Tuesday, 19 June 2012

Rhetorical Criticism, Fish netted

I am reading Phyllis Trible's little book on Jonah. The book begins with a historical review of Rhetorical Criticism. It is a lovely review from Aristotle to Frye and all points since to 1990. Here though - part way through her description of reader-response criticism is a cute sentence that stands apart as my quote of the day:
Susan Suleiman identified six approaches within reader-response criticism: rhetorical, semiotic and structuralist, phenomenological, subjective and psychoanalytical, sociological and historical, and hermeneutic. Even then she found it difficult to anchor the floating work of the critic Stanley Fish. He began his literary voyage by countering New Criticism. "Meaning" is not the end result of analyzing the formal structures but rather develops as the reader experiences the text.... Yet a common level hooked Fish into assuming once again the stability of the text for controlling the reader's experience...
pause for book titles: Suleiman, The reader in the Text ...
Fish, Is there a Text in this Class?

Bayard would help us place these titles in our Library.

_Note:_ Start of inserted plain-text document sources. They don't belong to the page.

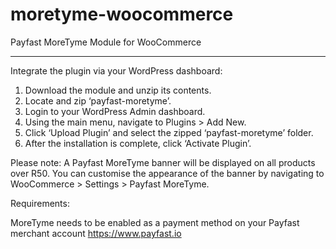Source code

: # moretyme-woocommerce

Payfast MoreTyme Module for WooCommerce

_________________________________________________________________________


Integrate the plugin via your WordPress dashboard:

1. Download the module and unzip its contents.
2. Locate and zip ‘payfast-moretyme’.
2. Login to your WordPress Admin dashboard.
3. Using the main menu, navigate to Plugins > Add New.
4. Click ‘Upload Plugin’ and select the zipped ‘payfast-moretyme’ folder.
5. After the installation is complete, click ‘Activate Plugin’.

Please note: A Payfast MoreTyme banner will be displayed on all products over R50.
You can customise the appearance of the banner by navigating to WooCommerce > Settings > Payfast MoreTyme.

Requirements:

MoreTyme needs to be enabled as a payment method on your Payfast merchant account https://www.payfast.io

Now for the continuation of Triblisms as she nets out the Fish metaphor:
...He wrote of the constant transformation of interpretation. The process meant, however, that the reader no longer controlled the text. At the end of Fish's voyage, the reader did not respond so much as disappear into the belly of "rhetoricizing".
(Page 66) She hasn't mentioned Jonah yet - but I've had a sufficient intro to Rhet. Crit.